The CPU is EPYC, based on Zen 6 Venice, with Zen 7 Verano also under consideration. Assuming one Helios rack consumes about 0.2 MW, 6 GW would correspond to 30,000 racks. With 72 GPUs per rack, that comes out to a simple calculation of roughly 2.16 million GPUs. At that volume, producing customized GPUs would still make economic sense. Naturally, this cannot be completed in a single year, so the deal appears to be a multi-year contract.
As with the OpenAI deal, this agreement also includes warrants for 160 million shares of AMD common stock. The mechanism seems to be that as Helios deployments progress, Meta receives AMD shares accordingly. Issuing all 160 million shares at once would dilute AMD’s stock, so the allocation is apparently staged. There are also conditions tied not only to GPU volume but to AMD’s stock price at each stage. As Meta purchases GPUs and AMD’s performance improves, corresponding shares are allocated. During the OpenAI deal, this structure was criticized as potentially circular trading. AMD’s aim is presumably to catch up to NVIDIA in terms of market capitalization—though at present AMD’s market cap is still less than 10% of NVIDIA’s.

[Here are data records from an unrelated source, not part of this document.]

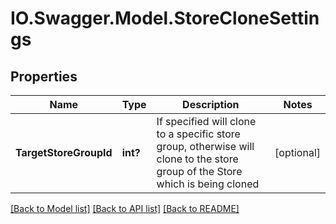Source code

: # IO.Swagger.Model.StoreCloneSettings
## Properties

Name | Type | Description | Notes
------------ | ------------- | ------------- | -------------
**TargetStoreGroupId** | **int?** | If specified will clone to a specific store group, otherwise will clone to the store group of the Store which is being cloned | [optional] 

[[Back to Model list]](../README.md#documentation-for-models) [[Back to API list]](../README.md#documentation-for-api-endpoints) [[Back to README]](../README.md)

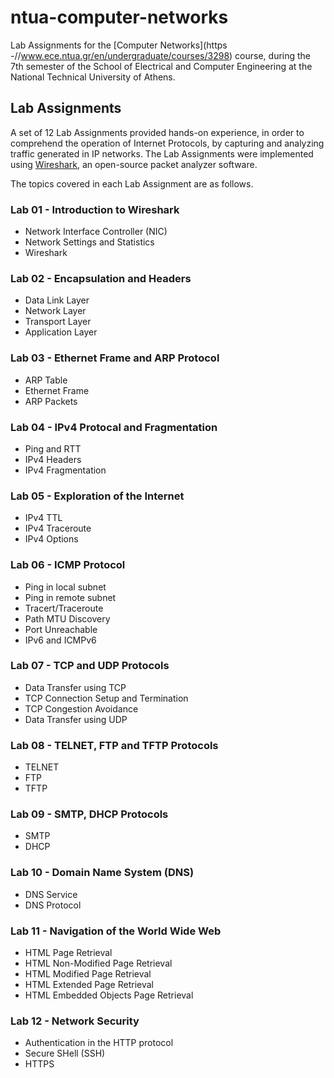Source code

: # ntua-computer-networks

Lab Assignments for the [Computer Networks](https -//www.ece.ntua.gr/en/undergraduate/courses/3298) course, during the 7th semester of the School of Electrical and Computer Engineering at the National Technical University of Athens.

## Lab Assignments

A set of 12 Lab Assignments provided hands-on experience, in order to comprehend the operation of Internet Protocols, by capturing and analyzing traffic generated in IP networks. The Lab Assignments were implemented using [Wireshark](https://www.wireshark.org/), an open-source packet analyzer software.

The topics covered in each Lab Assignment are as follows.

### Lab 01 - Introduction to Wireshark

- Network Interface Controller (NIC)
- Network Settings and Statistics
- Wireshark

### Lab 02 - Encapsulation and Headers

- Data Link Layer
- Network Layer
- Transport Layer
- Application Layer

### Lab 03 - Ethernet Frame and ARP Protocol

- ARP Table
- Ethernet Frame
- ARP Packets

### Lab 04 - IPv4 Protocal and Fragmentation

- Ping and RTT
- IPv4 Headers
- IPv4 Fragmentation

### Lab 05 - Exploration of the Internet

- IPv4 TTL
- IPv4 Traceroute
- IPv4 Options

### Lab 06 - ICMP Protocol

- Ping in local subnet
- Ping in remote subnet
- Tracert/Traceroute
- Path MTU Discovery
- Port Unreachable
- IPv6 and ICMPv6

### Lab 07 - TCP and UDP Protocols

- Data Transfer using TCP
- TCP Connection Setup and Termination
- TCP Congestion Avoidance
- Data Transfer using UDP

### Lab 08 - TELNET, FTP and TFTP Protocols

- TELNET
- FTP
- TFTP

### Lab 09 - SMTP, DHCP Protocols

- SMTP
- DHCP

### Lab 10 - Domain Name System (DNS)

- DNS Service
- DNS Protocol

### Lab 11 - Navigation of the World Wide Web

- HTML Page Retrieval
- HTML Non-Modified Page Retrieval
- HTML Modified Page Retrieval
- HTML Extended Page Retrieval
- HTML Embedded Objects Page Retrieval

### Lab 12 - Network Security

- Authentication in the HTTP protocol
- Secure SHell (SSH)
- HTTPS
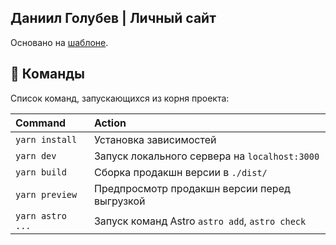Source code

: ## Даниил Голубев | Личный сайт

Основано на [шаблоне](https://www.maxencewolff.com).

## 🧞 Команды

Список команд, запускающихся из корня проекта:

| Command                   | Action                                           |
| :------------------------ | :----------------------------------------------- |
| `yarn install`            | Установка зависимостей                           |
| `yarn dev`                | Запуск локального сервера на `localhost:3000`    |
| `yarn build`              | Сборка продакшн версии в `./dist/`               |
| `yarn preview`            | Предпросмотр продакшн версии перед выгрузкой     |
| `yarn astro ...`          | Запуск команд Astro `astro add`, `astro check`   |
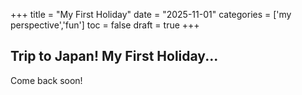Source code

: +++
title = "My First Holiday"
date = "2025-11-01"
categories = ['my perspective','fun']
toc = false
draft = true
+++

## Trip to Japan! My First Holiday...

Come back soon!
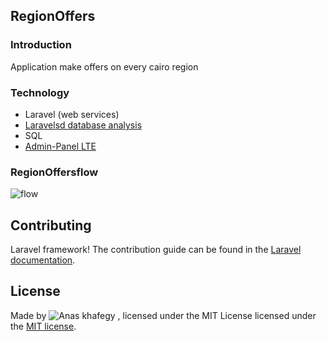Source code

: ## RegionOffers

### Introduction

   Application make offers on every cairo region
    
### Technology

<ul>
    <li>Laravel (web services)</li>
     <li><a href="https://laravelsd.com">Laravelsd database analysis</a></li>
    <li>SQL</li>
    <li><a href="https://github.com/Zizaco/entrust">Admin-Panel LTE</a></li>
</ul>

### RegionOffersflow

   ![flow](https://github.com/anaskhafegui/RegionOffers/issues/1#issue-520974443)

## Contributing

   Laravel framework! The contribution guide can be found in the [Laravel documentation](https://laravel.com/docs/contributions).

## License

Made by ![Anas khafegy](https://github.com/anaskhafegui) , licensed under the MIT License licensed under the [MIT license](https://opensource.org/licenses/MIT).
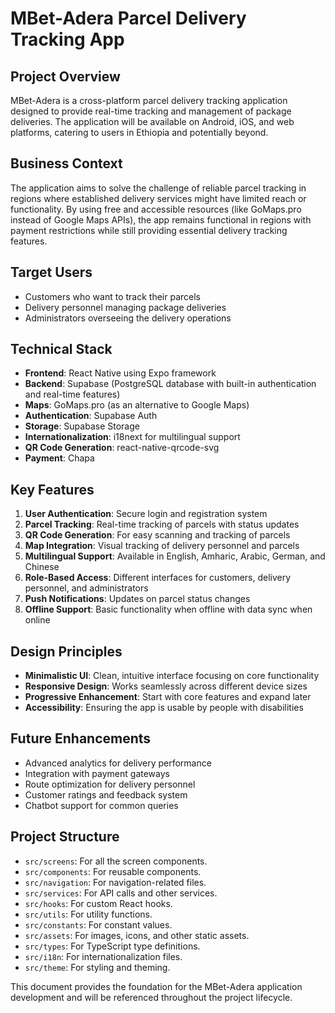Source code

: # MBet-Adera Parcel Delivery Tracking App

## Project Overview
MBet-Adera is a cross-platform parcel delivery tracking application designed to provide real-time tracking and management of package deliveries. The application will be available on Android, iOS, and web platforms, catering to users in Ethiopia and potentially beyond.

## Business Context
The application aims to solve the challenge of reliable parcel tracking in regions where established delivery services might have limited reach or functionality. By using free and accessible resources (like GoMaps.pro instead of Google Maps APIs), the app remains functional in regions with payment restrictions while still providing essential delivery tracking features.

## Target Users
- Customers who want to track their parcels
- Delivery personnel managing package deliveries
- Administrators overseeing the delivery operations

## Technical Stack
- **Frontend**: React Native using Expo framework
- **Backend**: Supabase (PostgreSQL database with built-in authentication and real-time features)
- **Maps**: GoMaps.pro (as an alternative to Google Maps)
- **Authentication**: Supabase Auth
- **Storage**: Supabase Storage
- **Internationalization**: i18next for multilingual support
- **QR Code Generation**: react-native-qrcode-svg
- **Payment**: Chapa

## Key Features
1. **User Authentication**: Secure login and registration system
2. **Parcel Tracking**: Real-time tracking of parcels with status updates
3. **QR Code Generation**: For easy scanning and tracking of parcels
4. **Map Integration**: Visual tracking of delivery personnel and parcels
5. **Multilingual Support**: Available in English, Amharic, Arabic, German, and Chinese
6. **Role-Based Access**: Different interfaces for customers, delivery personnel, and administrators
7. **Push Notifications**: Updates on parcel status changes
8. **Offline Support**: Basic functionality when offline with data sync when online

## Design Principles
- **Minimalistic UI**: Clean, intuitive interface focusing on core functionality
- **Responsive Design**: Works seamlessly across different device sizes
- **Progressive Enhancement**: Start with core features and expand later
- **Accessibility**: Ensuring the app is usable by people with disabilities

## Future Enhancements
- Advanced analytics for delivery performance
- Integration with payment gateways
- Route optimization for delivery personnel
- Customer ratings and feedback system
- Chatbot support for common queries

## Project Structure

- `src/screens`: For all the screen components.
- `src/components`: For reusable components.
- `src/navigation`: For navigation-related files.
- `src/services`: For API calls and other services.
- `src/hooks`: For custom React hooks.
- `src/utils`: For utility functions.
- `src/constants`: For constant values.
- `src/assets`: For images, icons, and other static assets.
- `src/types`: For TypeScript type definitions.
- `src/i18n`: For internationalization files.
- `src/theme`: For styling and theming.

This document provides the foundation for the MBet-Adera application development and will be referenced throughout the project lifecycle.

- Several more NVIDIA-related topics. There are renewed reports suggesting that NVIDIA may be preparing to enter the notebook PC market, with announcements of N1/N1X possibly imminent. The N1/N1X CPU+GPU itself is already on the market as GB10. Despite the name, the CPU appears to be a hybrid of Arm Cortex-X925 and Cortex-A725, rather than Grace. The C1 used in Grace was likely a successor to the X925. The GPU uses the Blackwell architecture, though its performance is presumably scaled down.
NVIDIA’s target seems to be the market for CPUs with integrated GPUs (iGPUs). Rumors of a launch in the first half of 2026 have not yet disappeared, although there was no announcement at CES in January. Whether anything will be announced at the March GTC is still unclear. In any case, the consumer market environment this year looks unfavorable.

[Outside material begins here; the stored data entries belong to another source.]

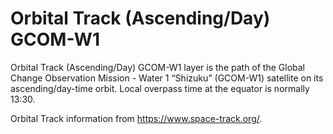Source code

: # Orbital Track (Ascending/Day) GCOM-W1
Orbital Track (Ascending/Day) GCOM-W1 layer is the path of the Global Change Observation Mission - Water 1 “Shizuku” (GCOM-W1) satellite on its ascending/day-time orbit. Local overpass time at the equator is normally 13:30.

Orbital Track information from <https://www.space-track.org/>.

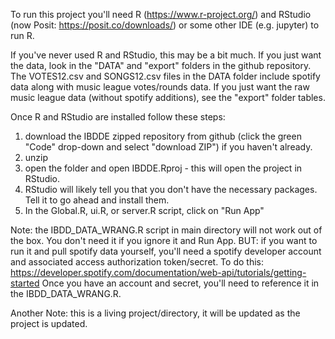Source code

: To run this project you'll need R (https://www.r-project.org/) and RStudio (now Posit: https://posit.co/downloads/) or some other IDE (e.g. jupyter) to run R.

If you've never used R and RStudio, this may be a bit much. If you just want the data, look in the "DATA" and "export" folders in the github repository. The VOTES12.csv and SONGS12.csv files in the DATA folder include spotify data along with music league votes/rounds data. If you just want the raw music league data (without spotify additions), see the "export" folder tables. 

Once R and RStudio are installed follow these steps: 

1. download the IBDDE zipped repository from github (click the green "Code" drop-down and select "download ZIP") if you haven't already.
2. unzip
3. open the folder and open IBDDE.Rproj - this will open the project in RStudio.
4. RStudio will likely tell you that you don't have the necessary packages. Tell it to go ahead and install them.
5. In the Global.R, ui.R, or  server.R script, click on "Run App" 

Note: the IBDD_DATA_WRANG.R script in main directory will not work out of the box. You don't need it if you ignore it and Run App. 
  BUT: if you want to run it and pull spotify data yourself, you'll need a spotify developer account and associated access authorization token/secret.
  To do this: https://developer.spotify.com/documentation/web-api/tutorials/getting-started
  Once you have an account and secret, you'll need to reference it in the IBDD_DATA_WRANG.R. 

Another Note: this is a living project/directory, it will be updated as the project is updated.  


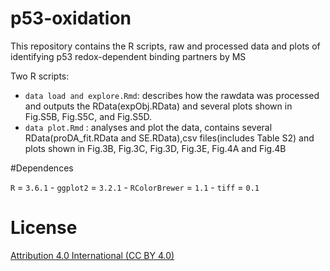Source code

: # p53-oxidation

This repository contains the R scripts, raw and processed data and plots of identifying p53 redox-dependent binding partners by MS

Two R scripts:

- `data load and explore.Rmd`: describes how the rawdata was processed and outputs the RData(expObj.RData) and several plots shown in Fig.S5B, Fig.S5C, and Fig.S5D.
- `data plot.Rmd` : analyses and plot the data, contains several RData(proDA_fit.RData and SE.RData),csv files(includes Table S2) and plots shown in Fig.3B, Fig.3C, Fig.3D, Fig.3E, Fig.4A and Fig.4B

#Dependences 

`R` = `3.6.1`
    - `ggplot2` = `3.2.1`
    - `RColorBrewer` = `1.1`
    - `tiff` = `0.1`

# License

[Attribution 4.0 International (CC BY 4.0)](https://creativecommons.org/licenses/by/4.0/)
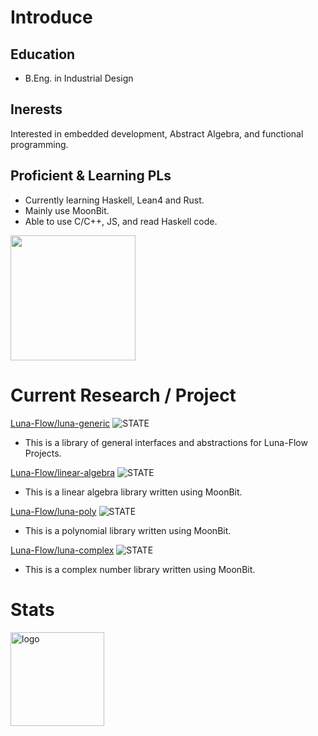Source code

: # Introduce

## Education
- B.Eng. in Industrial Design

## Inerests
Interested in embedded development, Abstract Algebra, and functional programming.

## Proficient & Learning PLs
- Currently learning Haskell, Lean4 and Rust.
- Mainly use MoonBit.
- Able to use C/C++, JS, and read Haskell code.

<img src="https://github-readme-stats.vercel.app/api/top-langs/?username=KCN-judu&theme=tokyonight&layout=compact" height="200px">

# Current Research / Project

[Luna-Flow/luna-generic](https://github.com/Luna-Flow/luna-generic)
![STATE](https://img.shields.io/badge/STATE-ACTIVE-119F22?style=for-the-badge)
- This is a library of general interfaces and abstractions for Luna-Flow Projects.

[Luna-Flow/linear-algebra](https://github.com/Luna-Flow/linear-algebra)
![STATE](https://img.shields.io/badge/STATE-ACTIVE-119F22?style=for-the-badge)
- This is a linear algebra library written using MoonBit.

[Luna-Flow/luna-poly](https://github.com/Luna-Flow/luna-poly)
![STATE](https://img.shields.io/badge/STATE-ACTIVE-119F22?style=for-the-badge)
- This is a polynomial library written using MoonBit.

[Luna-Flow/luna-complex](https://github.com/Luna-Flow/luna-complex)
![STATE](https://img.shields.io/badge/STATE-ACTIVE-119F22?style=for-the-badge)
- This is a complex number library written using MoonBit.

# Stats
<img src="https://github-readme-stats.vercel.app/api?username=KCN-judu&show_icons=true&theme=gruvbox&count_private=true" height="150px" alt="logo">

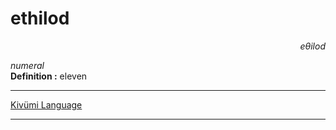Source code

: 
# ethilod

<div align="right"><i>eθilod</i></div>

*numeral*  
**Definition :** eleven  

---

[Kivümi Language](../README.md)

---
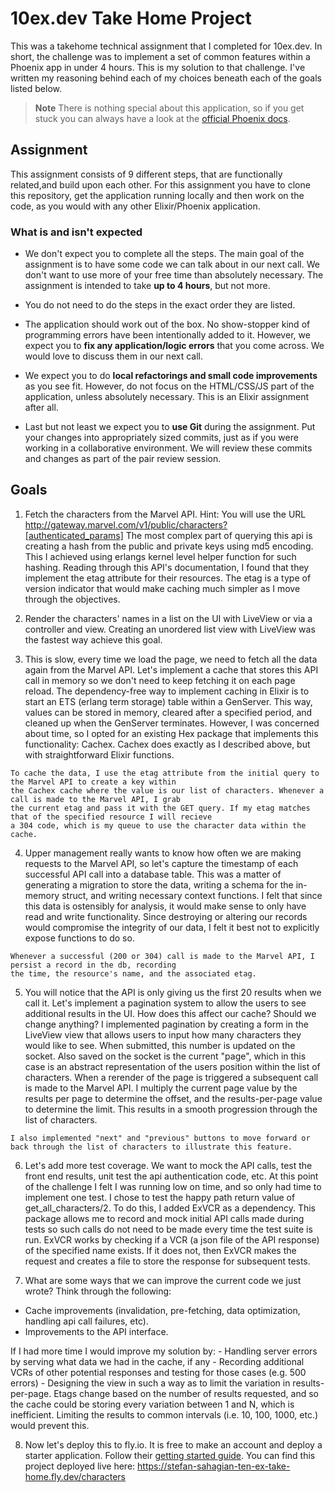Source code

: # 10ex.dev Take Home Project

This was a takehome technical assignment that I completed for 10ex.dev.
In short, the challenge was to implement a set of common features within a Phoenix app in under 4 hours.
This is my solution to that challenge. I've written my reasoning behind each of my choices beneath each
of the goals listed below.

> **Note**
> There is nothing special about this application,
> so if you get stuck you can always have a look at the [official Phoenix docs](https://hexdocs.pm/phoenix/1.7.1/installation.html).

## Assignment

This assignment consists of 9 different steps, that are functionally related,and build upon each other.
For this assignment you have to clone this repository,
get the application running locally and then work on the code,
as you would with any other Elixir/Phoenix application.

### What is and isn't expected

- We don't expect you to complete all the steps.
The main goal of the assignment is to have some code we can talk about in our next call.
We don't want to use more of your free time than absolutely necessary.
The assignment is intended to take **up to 4 hours**, but not more.

- You do not need to do the steps in the exact order they are listed.

- The application should work out of the box.
No show-stopper kind of programming errors have been intentionally added to it.
However, we expect you to **fix any application/logic errors** that you come across.
We would love to discuss them in our next call.

- We expect you to do **local refactorings and small code improvements** as you see fit.
However, do not focus on the HTML/CSS/JS part of the application, unless absolutely necessary.
This is an Elixir assignment after all.

- Last but not least we expect you to **use Git** during the assignment.
Put your changes into appropriately sized commits,
just as if you were working in a collaborative environment. We will review these commits and 
changes as part of the pair review session. 


## Goals
  1. Fetch the characters from the Marvel API. Hint: You will use the URL
  http://gateway.marvel.com/v1/public/characters?[authenticated_params]
   The most complex part of querying this api is creating a hash from the public and private keys using md5 encoding.
   This I achieved using erlangs kernel level helper function for such hashing.
   Reading through this API's documentation, I found that they implement the etag attribute for their resources.
  The etag is a type of version indicator that would make caching much simpler as I move through the objectives.

  2. Render the characters' names in a list on the UI with LiveView or via a controller and view.
    Creating an unordered list view with LiveView was the fastest way achieve this goal.

  3. This is slow, every time we load the page, we need to fetch all the data again from the Marvel
  API. Let's implement a cache that stores this API call in memory so we don't need to keep
  fetching it on each page reload.
    The dependency-free way to implement caching in Elixir is to start an ETS (erlang term storage) table
    within a GenServer. This way, values can be stored in memory, cleared after a specified period, and cleaned up
    when the GenServer terminates. However, I was concerned about time, so I opted for an existing Hex package that
    implements this functionality: Cachex. Cachex does exactly as I described above, but with straightforward Elixir
    functions.

    To cache the data, I use the etag attribute from the initial query to the Marvel API to create a key within 
    the Cachex cache where the value is our list of characters. Whenever a call is made to the Marvel API, I grab
    the current etag and pass it with the GET query. If my etag matches that of the specified resource I will recieve
    a 304 code, which is my queue to use the character data within the cache.

  4. Upper management really wants to know how often we are making requests to the Marvel API, so
  let's capture the timestamp of each successful API call into a database table.
    This was a matter of generating a migration to store the data, writing a schema for the in-memory struct, and 
    writing necessary context functions. I felt that since this data is ostensibly for analysis, it would make 
    sense to only have read and write functionality. Since destroying or altering our records would compromise 
    the integrity of our data, I felt it best not to explicitly expose functions to do so.

    Whenever a successful (200 or 304) call is made to the Marvel API, I persist a record in the db, recording 
    the time, the resource's name, and the associated etag.

  5. You will notice that the API is only giving us the first 20 results when we call it. Let's implement a
  pagination system to allow the users to see additional results in the UI. How does this affect our cache? Should we change anything?
    I implemented pagination by creating a form in the LiveView view that allows users to input how many characters
    they would like to see. When submitted, this number is updated on the socket. Also saved on the socket is the current "page",
    which in this case is an abstract representation of the users position within the list of characters. When a rerender of the page
    is triggered a subsequent call is made to the Marvel API. I multiply the current page value by the results per page to determine
    the offset, and the results-per-page value to determine the limit. This results in a smooth progression through the list of characters.

    I also implemented "next" and "previous" buttons to move forward or back through the list of characters to illustrate this feature.

  6. Let's add more test coverage. We want to mock the API calls, test the front end results, unit test
  the api authentication code, etc.
    At this point of the challenge I felt I was running low on time, and so only had time to implement one test. I chose to test the
    happy path return value of get_all_characters/2. To do this, I added ExVCR as a dependency. This package allows me to record and 
    mock initial API calls made during tests so such calls do not need to be made every time the test suite is run. ExVCR works by 
    checking if a VCR (a json file of the API response) of the specified name exists. If it does not, then ExVCR makes the request
    and creates a file to store the response for subsequent tests. 

  7. What are some ways that we can improve the current code we just wrote? Think through the following:
  - Cache improvements (invalidation, pre-fetching, data optimization, handling api call failures, etc).
  - Improvements to the API interface.

  If I had more time I would improve my solution by:
    - Handling server errors by serving what data we had in the cache, if any
    - Recording additional VCRs of other potential responses and testing for those cases (e.g. 500 errors)
    - Designing the view in such a way as to limit the variation in results-per-page. Etags change based
      on the number of results requested, and so the cache could be storing every variation between 1 and N,
      which is inefficient. Limiting the results to common intervals (i.e. 10, 100, 1000, etc.) would prevent this.
    

8. Now let's deploy this to fly.io. It is free to make an account and deploy a starter application. Follow their [getting started guide](https://fly.io/docs/elixir/getting-started/existing/).
  You can find this project deployed live here: https://stefan-sahagian-ten-ex-take-home.fly.dev/characters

Another NVIDIA item: the company has partnered with Singtel to promote AI adoption in Singapore. Singtel is the country’s major integrated telecom operator. Together, they have established an applied AI Center of Excellence for both public and private sectors. At last week’s India AI Impact Summit, although CEO Jensen Huang was absent, NVIDIA demonstrated efforts such as building a digital twin of Tata Motors’ automotive factory using the Omniverse platform and launching initiatives for robot learning with logistics companies. NVIDIA appears to be actively pushing physical AI in India.
- Next, an NPU-related topic. Intel reportedly considered acquiring SambaNova but has since abandoned the plan. However, Intel did participate in part of SambaNova’s funding, so the relationship has settled into an investment partnership. The two companies will also engage in technical collaboration over multiple years. They are expected to build systems combining SambaNova’s SN50 chip with Xeon processors. Intel’s consumer CPUs already include NPUs derived from its acquisition of Movidius, but SambaNova’s technology seems likely to be paired primarily with Xeon.

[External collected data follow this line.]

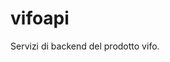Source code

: <!--
  SPDX-FileCopyrightText: (C) Copyright 2024 Regione Piemonte
  
  SPDX-License-Identifier: EUPL-1.2
-->
# vifoapi

Servizi di backend del prodotto vifo.
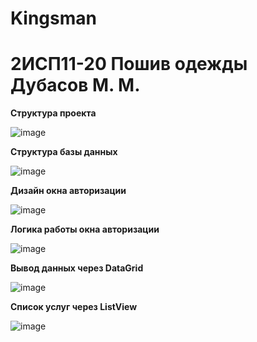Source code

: # Kingsman

<h1>2ИСП11-20 Пошив одежды Дубасов М. М.</h1>
<b>Структура проекта</b>

![image](https://user-images.githubusercontent.com/80783715/224221657-691aee27-4e8b-4023-b123-d6e4f8fa553b.png)

<b>Структура базы данных</b>

![image](https://user-images.githubusercontent.com/80783715/224987098-c7ecb895-f342-4620-95cf-5715b0c372ec.png)

<b>Дизайн окна авторизации</b>

![image](https://user-images.githubusercontent.com/80783715/225836326-3688c056-4db1-454d-b4a9-0941ea7809ef.png)

<b>Логика работы окна авторизации</b>

![image](https://user-images.githubusercontent.com/80783715/226537782-1278aedc-57c2-4c67-aece-3045fc7c13a5.png)

<b>Вывод данных через DataGrid</b>

![image](https://user-images.githubusercontent.com/80783715/226537930-1a074926-9f90-4d6b-afd8-04a797d105e2.png)

<b>Список услуг через ListView</b>

![image](https://user-images.githubusercontent.com/80783715/227509279-667a3319-e241-4739-8899-15dbc15c0d3e.png)


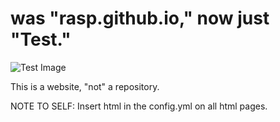 # was "rasp.github.io," now just "Test."
![Test Image](https://i.vgy.me/0VYq7a.png)


This is a website, "not" a repository.

NOTE TO SELF: Insert html in the config.yml on all html pages.
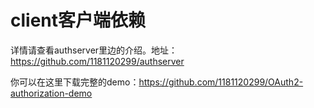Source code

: # client客户端依赖

详情请查看authserver里边的介绍。地址：https://github.com/1181120299/authserver

你可以在这里下载完整的demo：https://github.com/1181120299/OAuth2-authorization-demo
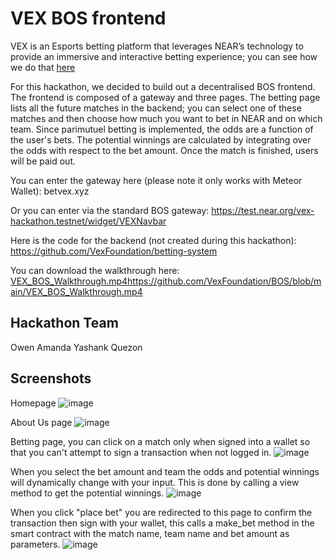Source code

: # VEX BOS frontend 
VEX is an Esports betting platform that leverages NEAR’s technology to provide an immersive and interactive betting experience; you can see how we do that [here](https://onedrive.live.com/redir?resid=771419D39CC38DC6!304&authkey=!AEPErdIZLqzIV3Y&ithint=file%2cdocx&e=g4iBlJ)

For this hackathon, we decided to build out a decentralised BOS frontend. The frontend is composed of a gateway and three pages. The betting page lists all the future matches in the backend; you can select one of these matches and then choose how much you want to bet in NEAR and on which team. Since parimutuel betting is implemented, the odds are a function of the user's bets. The potential winnings are calculated by integrating over the odds with respect to the bet amount. Once the match is finished, users will be paid out. 

You can enter the gateway here (please note it only works with Meteor Wallet): betvex.xyz

Or you can enter via the standard BOS gateway: https://test.near.org/vex-hackathon.testnet/widget/VEXNavbar

Here is the code for the backend (not created during this hackathon): https://github.com/VexFoundation/betting-system

You can download the walkthrough here: [VEX_BOS_Walkthrough.mp4](https://github.com/VexFoundation/BOS/blob/main/VEX_BOS_Walkthrough.mp4)https://github.com/VexFoundation/BOS/blob/main/VEX_BOS_Walkthrough.mp4

## Hackathon Team
Owen
Amanda 
Yashank
Quezon

## Screenshots
Homepage
![image](https://github.com/VexFoundation/BOS/assets/131614467/f582cc94-4e97-402b-a790-98bd9a0c35a0)

About Us page
![image](https://github.com/VexFoundation/BOS/assets/131614467/7c1fd914-4565-4ff0-83b1-bc957abd4d16)

Betting page, you can click on a match only when signed into a wallet so that you can't attempt to sign a transaction when not logged in.
![image](https://github.com/VexFoundation/BOS/assets/131614467/a7d7207b-18aa-4056-8880-682b732a851a)

When you select the bet amount and team the odds and potential winnings will dynamically change with your input. This is done by calling a view method to get the potential winnings.
![image](https://github.com/VexFoundation/BOS/assets/131614467/bb64c65b-934b-4a12-9f91-5b5cbf26a75a)

When you click "place bet" you are redirected to this page to confirm the transaction then sign with your wallet, this calls a make_bet method in the smart contract with the match name, team name and bet amount as parameters.
![image](https://github.com/VexFoundation/BOS/assets/131614467/50ac9eca-6a3e-4dc2-96a1-60fb2a687648)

- Finally, a software-related topic. Anthropic reportedly published a blog claiming that its Claude Code can rapidly rewrite COBOL code, traditionally used on mainframes. Following this, IBM’s stock price reportedly dropped by around 13%. Rewriting COBOL has been discussed for decades, and IBM itself has long pursued initiatives to migrate COBOL systems to Java. There have been many such efforts in the past, but I don’t recall stock prices being affected before.
February 25, 2026
- By the way, Apple reportedly plans to manufacture the Mac mini in the United States. The company will open an Advanced Manufacturing Center in Houston, Texas, intended as a domestic production base for AI servers. “Sovereignty” has become a key buzzword recently. This facility is likely envisioned as a massive complex where manufacturing lines, data centers, Apple Intelligence, and human training all coexist.
Arizona, neighboring Texas, is home to TSMC’s Fab 21, which is expected to supply the semiconductors for the Mac mini. There are also reports that Apple has signed a contract for the supply of 100 million chips. Within Texas itself, Austin hosts key companies such as Arm, TI, and Broadcom. - Speaking of Arm, its recent quarterly results were strong, with particularly strong royalty revenue from the data center segment. AWS released Graviton 5 in December, and instances have since become available. It seems likely that Arm began charging AWS royalties for these chips around that time. If royalties are charged per core, Graviton 5’s 196 cores would represent a substantial amount per chip. NVIDIA’s Vera, by comparison, has two threads per core, with 88 cores and 176 threads. Whether royalties are based strictly on core count is an interesting question.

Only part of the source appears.